=== Section Start ===
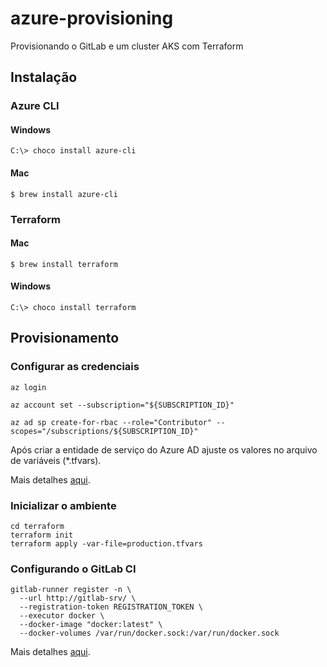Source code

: # azure-provisioning
Provisionando o GitLab e um cluster AKS com Terraform

## Instalação
### Azure CLI
#### Windows
```shell
C:\> choco install azure-cli
```

#### Mac
```shell
$ brew install azure-cli
```

### Terraform
#### Mac 
```shell
$ brew install terraform
```

#### Windows 
```shell
C:\> choco install terraform
```

## Provisionamento
### Configurar as credenciais
```shell
az login

az account set --subscription="${SUBSCRIPTION_ID}"

az ad sp create-for-rbac --role="Contributor" --scopes="/subscriptions/${SUBSCRIPTION_ID}"
```

Após criar a entidade de serviço do Azure AD ajuste os valores no arquivo de variáveis (*.tfvars).

Mais detalhes [aqui](https://docs.microsoft.com/pt-br/azure/virtual-machines/linux/terraform-install-configure).

### Inicializar o ambiente
```shell
cd terraform
terraform init
terraform apply -var-file=production.tfvars
```

### Configurando o GitLab CI
```shell
gitlab-runner register -n \
  --url http://gitlab-srv/ \
  --registration-token REGISTRATION_TOKEN \
  --executor docker \
  --docker-image "docker:latest" \
  --docker-volumes /var/run/docker.sock:/var/run/docker.sock
```

Mais detalhes [aqui](https://docs.gitlab.com/runner/).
=== Section End ===
» **EXERCISE REQUIREMENTS**
Please return every line of the records above that contains the word "aqui".

» **REPLY TO THE TASK**
Mais detalhes [aqui](https://docs.microsoft.com/pt-br/azure/virtual-machines/linux/terraform-install-configure).
Mais detalhes [aqui](https://docs.gitlab.com/runner/).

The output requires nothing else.